The government is reportedly considering revising next year’s growth target downward to below two percent amid deepening concerns over an economic slowdown.
According to the finance ministry on Monday, the government is scheduled to announce its economic policies and outlook for next year in mid to late December.
Back in June, the Yoon Suk Yeol administration revealed its forecast for next year’s growth at two-point-five percent, but, according to Yonhap News, officials are likely to lower it to the one-percent range.

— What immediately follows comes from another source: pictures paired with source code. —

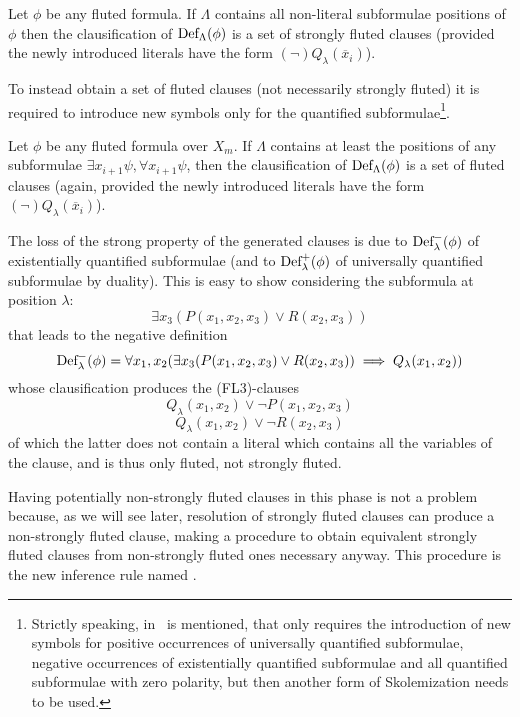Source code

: \begin{lemma}
  Let \(\phi\) be any fluted formula. If \(\Lambda\) contains all non-literal subformulae positions of \(\phi\) then the clausification of \(\fldef{\Lambda}{\phi}\) is a set of strongly fluted clauses (provided the newly introduced literals have the form \((\neg)Q_\lambda(\overline{x}_i)\)).
\end{lemma}
To instead obtain a set of fluted clauses (not necessarily strongly fluted) it is required to introduce new symbols only for the quantified subformulae\footnote{
  Strictly speaking, in~\cite{hustadt2000resolution} is mentioned, that only requires the introduction of new symbols for positive occurrences of universally quantified subformulae, negative occurrences of existentially quantified subformulae and all quantified subformulae with zero polarity, but then another form of Skolemization needs to be used.
}.

\begin{lemma}\label{lem:fluted-def-constraints}
  Let \(\phi\) be any fluted formula over \(X_m\). If \(\Lambda\) contains at least the positions of any subformulae \(\exists x_{i+1}\psi, \forall x_{i+1}\psi\), then the clausification of \(\fldef{\Lambda}{\phi}\) is a set of fluted clauses (again, provided the newly introduced literals have the form \((\neg)Q_\lambda(\overline{x}_i)\)).
\end{lemma}

The loss of the strong property of the generated clauses is due to \(\fldef{\lambda}[-]{\phi}\) of existentially quantified subformulae (and to \(\fldef{\lambda}[+]{\phi}\) of universally quantified subformulae by duality).
This is easy to show considering the subformula at position \(\lambda\):
  \[
    \exists x_3 (P(x_1,x_2,x_3) \lor R(x_2,x_3))
  \]
that leads to the negative definition
  \[
    \fldef{\lambda}[-]{\phi} = \forall x_1,x_2(\exists x_3 (P(x_1,x_2,x_3) \lor R(x_2,x_3)) \implies Q_\lambda(x_1,x_2))
  \]
whose clausification produces the (FL3)-clauses
  \[
    Q_\lambda(x_1,x_2) \lor \neg P(x_1,x_2,x_3)
  \]
  \[
    Q_\lambda(x_1,x_2) \lor \neg R(x_2,x_3)
  \]
of which the latter does not contain a literal which contains all the variables of the clause, and is thus only fluted, not strongly fluted.

Having potentially non-strongly fluted clauses in this phase is not a problem because, as we will see later, resolution of strongly fluted clauses can produce a non-strongly fluted clause, making a procedure to obtain equivalent strongly fluted clauses from non-strongly fluted ones necessary anyway.
This procedure is the new inference rule named .
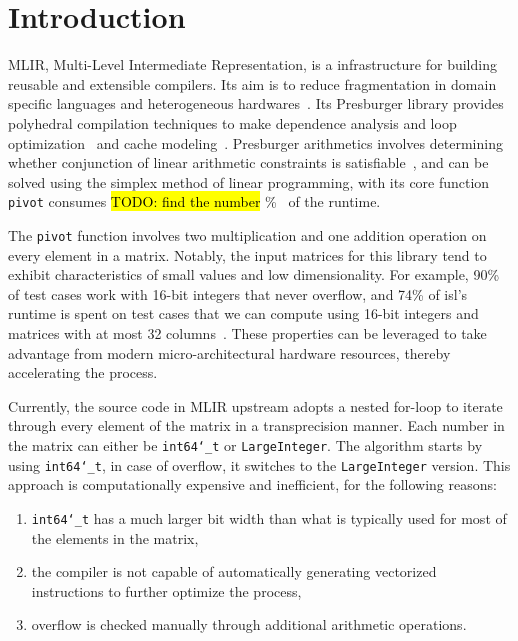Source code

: \documentclass[logo,bsc,singlespacing,parskip]{infthesis}
\newcommand{\dtlong}{\texttt{int64\char`_t}}
\newcommand{\pivot}{\texttt{pivot}}
\begin{document}
\chapter{Introduction}
\label{sec:introduction}

MLIR, Multi-Level Intermediate Representation, is a infrastructure for building
reusable and extensible compilers. Its aim is to reduce fragmentation in domain
specific languages and heterogeneous hardwares~\cite{mlir}. Its Presburger
library provides polyhedral compilation techniques to make dependence analysis
and loop optimization~\cite{mliraffine} and cache modeling~\cite{CacheModel}.
Presburger arithmetics involves determining whether conjunction of linear
arithmetic constraints is satisfiable~\cite{SMLPPA}, and can be solved using the
simplex method of linear programming, with its core function \pivot{} consumes
\hl{TODO: find the number} \%~\cite{FPL1} of the runtime. 

The \texttt{pivot} function involves two multiplication and one addition
operation on every element in a matrix. Notably, the input matrices for this
library tend to exhibit characteristics of small values and low dimensionality.
For example, 90\% of test cases work with 16-bit integers that never overflow,
and 74\% of isl’s runtime is spent on test cases that we can compute using
16-bit integers and matrices with at most 32 columns~\cite{FPL2}. These
properties can be leveraged to take advantage from modern micro-architectural
hardware resources, thereby accelerating the process.

Currently, the source code in MLIR upstream adopts a nested for-loop to iterate
through every element of the matrix in a transprecision manner. Each number in
the matrix can either be \dtlong{} or \texttt{LargeInteger}. The
algorithm starts by using \dtlong{}, in case of overflow, it switches to
the \texttt{LargeInteger} version. This approach is computationally expensive
and inefficient, for the following reasons: 
\begin{enumerate}

\item \dtlong{} has a much larger bit width than what is typically
used for most of the elements in the matrix,

\item the compiler is not capable of automatically generating vectorized
instructions to further optimize the process,

\item overflow is checked manually through additional arithmetic
operations.

\end{enumerate}
\end{document}
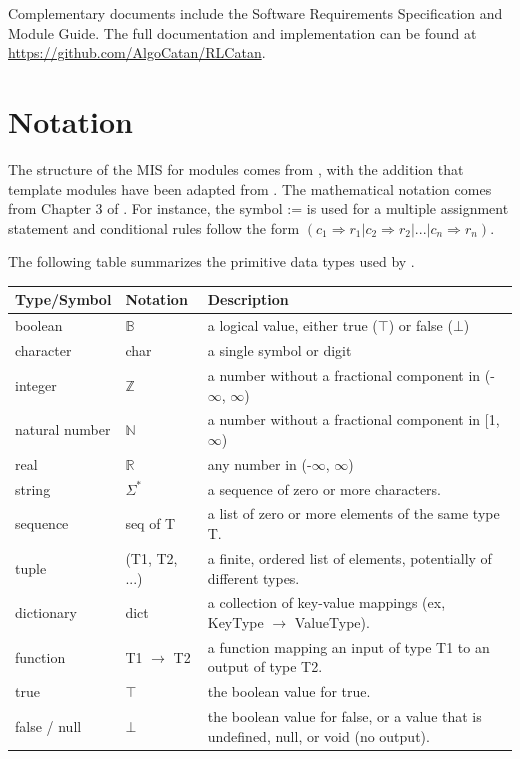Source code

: \documentclass[12pt, titlepage]{article}
\begin{document}
Complementary documents include the Software Requirements Specification
and Module Guide. The full documentation and implementation can be
found at \url{https://github.com/AlgoCatan/RLCatan}.

\section{Notation}


The structure of the MIS for modules comes from \citet{HoffmanAndStrooper1995},
with the addition that template modules have been adapted from
\cite{GhezziEtAl2003}.  The mathematical notation comes from Chapter 3 of
\citet{HoffmanAndStrooper1995}.  For instance, the symbol := is used for a
multiple assignment statement and conditional rules follow the form $(c_1
\Rightarrow r_1 | c_2 \Rightarrow r_2 | ... | c_n \Rightarrow r_n )$.

The following table summarizes the primitive data types used by \progname. 

\begin{center}
  \renewcommand{\arraystretch}{1.2}
  \noindent 
  \begin{tabular}{l l p{7.5cm}} 
  \toprule 
  \textbf{Type/Symbol} & \textbf{Notation} & \textbf{Description}\\ 
  \midrule
  boolean & $\mathbb{B}$ & a logical value, either true ($\top$) or false ($\bot$) \\
  character & char & a single symbol or digit\\
  integer & $\mathbb{Z}$ & a number without a fractional component in (-$\infty$, $\infty$) \\
  natural number & $\mathbb{N}$ & a number without a fractional component in [1, $\infty$) \\
  real & $\mathbb{R}$ & any number in (-$\infty$, $\infty$)\\
  string & $\Sigma^*$ & a sequence of zero or more characters. \\
  sequence & seq of T & a list of zero or more elements of the same type T. \\
  tuple & (T1, T2, ...) & a finite, ordered list of elements, potentially of
                          different types. \\
  dictionary & dict & a collection of key-value mappings (ex, KeyType $\rightarrow$ ValueType). \\
  function & T1 $\rightarrow$ T2 & a function mapping an input of type T1 to
                          an output of type T2. \\
  true & $\top$ & the boolean value for true. \\
  false / null & $\bot$ & the boolean value for false, or a value that is
                          undefined, null, or void (no output). \\
  \bottomrule
  \end{tabular} 
  \end{center}
\end{document}
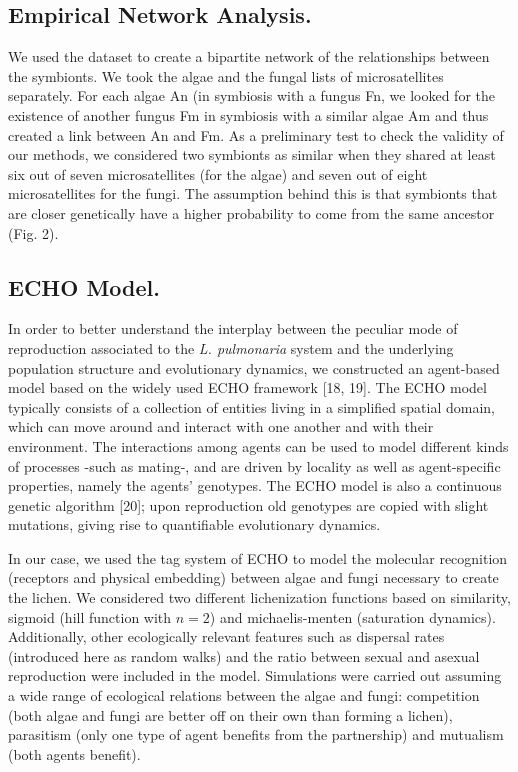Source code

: 
\subsection{Empirical Network Analysis.}

We  used the \cite{dalgrande2012verticalandhorizontalphotobionttransmissionwithinpopulationsofalichensymbiosis} dataset to create a bipartite network of the relationships between the symbionts. We took the algae and the fungal lists of microsatellites separately. For each algae An (in symbiosis with a fungus Fn, we looked for the existence of another fungus Fm in symbiosis with a similar algae Am and thus created a link between An and Fm. As a preliminary test to check the validity of our methods, we considered two symbionts as similar when they shared at least six out of seven microsatellites (for the algae) and seven out of eight microsatellites for the fungi. The assumption behind this is that symbionts that are closer genetically have a higher probability to come from the same ancestor (Fig. 2). 


\subsection{ECHO Model.}

In order to better understand the interplay between the peculiar mode of reproduction associated to the {\em L. pulmonaria} system and the underlying population structure and evolutionary dynamics, we constructed an agent-based model based on the widely used ECHO framework [18, 19]. The ECHO model typically consists of a collection of entities living in a simplified spatial domain, which can move around and interact with one another and with their environment. The interactions among agents can be used to model different kinds of processes -such as mating-, and are driven by locality as well as agent-specific properties, namely the agents' genotypes. The ECHO model is also a continuous genetic algorithm  [20]; upon reproduction old genotypes are copied with slight mutations, giving rise to quantifiable evolutionary dynamics.

In our case, we used the tag system of ECHO to model the molecular recognition (receptors and physical embedding) between algae and fungi necessary to create the lichen. We considered two different lichenization functions based on similarity, sigmoid (hill function with $n=2$) and michaelis-menten (saturation dynamics). Additionally, other ecologically relevant features such as dispersal rates (introduced here as random walks) and the ratio between sexual and asexual reproduction were included in the model. Simulations were carried out assuming a wide range of ecological relations between the algae and fungi: competition (both algae and fungi are better off on their own than forming a lichen), parasitism (only one type of agent benefits from the partnership) and mutualism (both agents benefit).

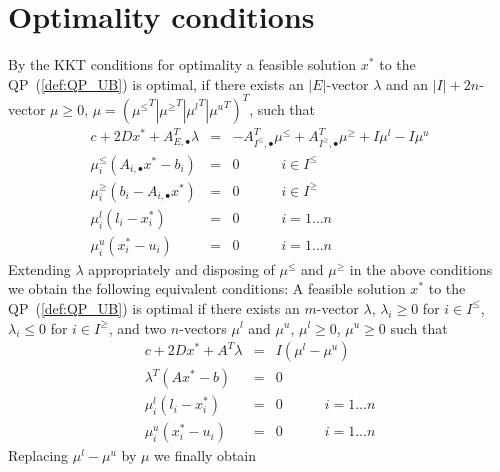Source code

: \documentclass[a4paper]{article}
\begin{document}
\section{Optimality conditions}
By the KKT conditions for optimality a feasible solution $x^{*}$ to the
QP~(\ref{def:QP_UB}) is optimal, if there exists an $\left|E\right|$-vector
$\lambda$ and an $\left|I\right|+2n$-vector $\mu \geq 0$,
$\mu=\left({\mu^{\leq}}^{T}\left|\right. {\mu^{\geq}}^{T} \left|\right.
{\mu^{l}}^{T} \left|\right. {\mu^{u}}^{T}\right)^{T}$, such that
\begin{eqnarray*}
c + 2Dx^{*} +A_{E, \bullet}^{T}\lambda
&=&
-A_{I^{\leq}, \bullet}^{T}\mu^{\leq} + A_{I^{\geq}, \bullet}^{T}\mu^{\geq}
+I\mu^{l} -I\mu^{u}  \\
\mu_{i}^{\leq}\left(A_{i, \bullet}x^{*}-b_{i}\right)
&=&
0 \quad\quad\quad i \in I^{\leq}\\
\mu_{i}^{\geq}\left(b_{i}-A_{i, \bullet}x^{*}\right)
&=&
0 \quad\quad\quad i \in I^{\geq}\\
\mu_{i}^{l}\left(l_{i}-x_{i}^{*}\right)
&=& 
0 \quad\quad\quad i= 1 \dots n\\
\mu_{i}^{u}\left(x_{i}^{*}-u_{i}\right)
&=&
0 \quad\quad\quad i=1 \dots n
\end{eqnarray*}
Extending $\lambda$ appropriately and disposing of $\mu^{\leq}$ and $\mu^{\geq}$ in the above conditions we obtain
the following equivalent conditions:
A feasible solution $x^{*}$ to the QP~(\ref{def:QP_UB}) is optimal if there exists an $m$-vector $\lambda$, $\lambda_{i} \geq 0$ for $i \in I^{\leq}$,
$\lambda_{i} \leq 0$ for $i \in I^{\geq}$, and two $n$-vectors $\mu^{l}$ and
$\mu^{u}$, $\mu^{l} \geq 0$, $\mu^{u} \geq 0$ such that
\begin{eqnarray*}
c + 2Dx^{*} +A^{T}\lambda
&=&
I\left(\mu^{l} -\mu^{u}\right)  \\
\lambda^{T}\left(Ax^{*}-b\right)
&=&
0 \\
\mu_{i}^{l}\left(l_{i}-x_{i}^{*}\right)
&=& 
0 \quad\quad\quad i= 1 \dots n\\
\mu_{i}^{u}\left(x_{i}^{*}-u_{i}\right)
&=&
0 \quad\quad\quad i=1 \dots n
\end{eqnarray*}
Replacing $\mu^{l}-\mu^{u}$ by $\mu$ we finally obtain
\end{document}
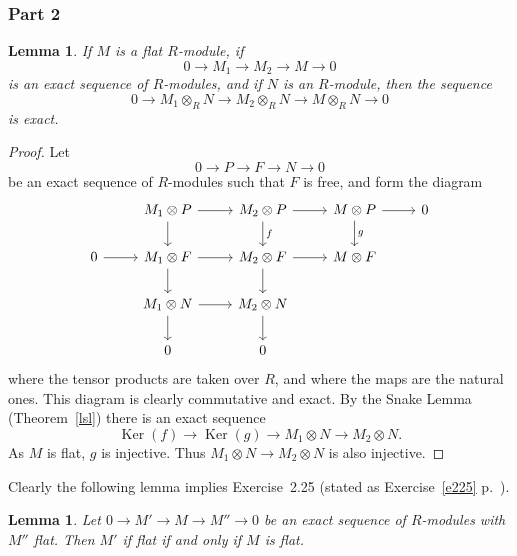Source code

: \documentclass[parskip=half,fontsize=12pt]{scrartcl}%
\newcommand{\oo}{\operatorname}\newcommand{\ooo}{\operatorname*}
\newtheorem{lem}[thm]{Lemma}
\begin{document}

\subsubsection{Part 2}

\begin{lem}\label{b254}
If $M$ is a flat $R$-module, if 
$$
0\to M_1\to M_2\to M\to0
$$ 
is an exact sequence of $R$-modules, and if $N$ is an $R$-module, then the sequence 
$$
0\to M_1\otimes_RN\to M_2\otimes_RN\to M\otimes_RN\to0
$$ 
is exact.
\end{lem}

\begin{proof}
Let 
$$
0\to P\to F\to N\to 0
$$ 
be an exact sequence of $R$-modules such that $F$ is free, and form the diagram
$$
\begin{tikzcd}
&M_1\otimes P\ar[d]\ar[r]&M_2\otimes P\ar[d,"f"]\ar[r]&M\otimes P\ar[d,"g"]\ar[r]&0\\ 
0\ar[r]&M_1\otimes F\ar[d]\ar[r]&M_2\otimes F\ar[d]\ar[r]&M\otimes F\\ 
&M_1\otimes N\ar[d]\ar[r]&M_2\otimes N\ar[d]\\ 
&0&0
\end{tikzcd}
$$ 
where the tensor products are taken over $R$, and where the maps are the natural ones. This diagram is clearly commutative and exact. By the Snake Lemma (Theorem~\ref{lsl}) there is an exact sequence  
$$
\oo{Ker}(f)\to\oo{Ker}(g)\to M_1\otimes N\to M_2\otimes N.
$$ 
As $M$ is flat, $g$ is injective. Thus $M_1\otimes N\to M_2\otimes N$ is also injective. 
\end{proof}

Clearly the following lemma implies Exercise~2.25 (stated as Exercise~\ref{e225} p.~\pageref{e225}).

\begin{lem}
Let $0\to M'\to M\to M''\to0$ be an exact sequence of $R$-modules with $M''$ flat. Then $M'$ if flat if and only if $M$ is flat.
\end{lem}
\end{document}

Faltering exports due to the triple whammy of high interest rates, inflation and exchange rates are behind the grim outlook for Asia’s fourth largest economy, along with concerns that domestic demand that rebounded following the heyday of COVID-19 could shrink again next year.
Already major think tanks at home and abroad have cut their South Korea growth outlooks for next year, with the Organization for Economic Cooperation and Development(OECD) recently lowering its forecast from two-point-two percent to one-point-eight percent.
The Bank of Korea also cut it from two-point-one percent to one-point-seven percent and the Korea Development Institute from two-point-three percent to one-point-eight percent.
However, the government will reportedly maintain its tax revenue target for next year of around 400 trillion won disclosed when it submitted next year’s budget plan to parliament in September, due in part to a lag between the potential economic slowdown next year and its impact on tax incomes.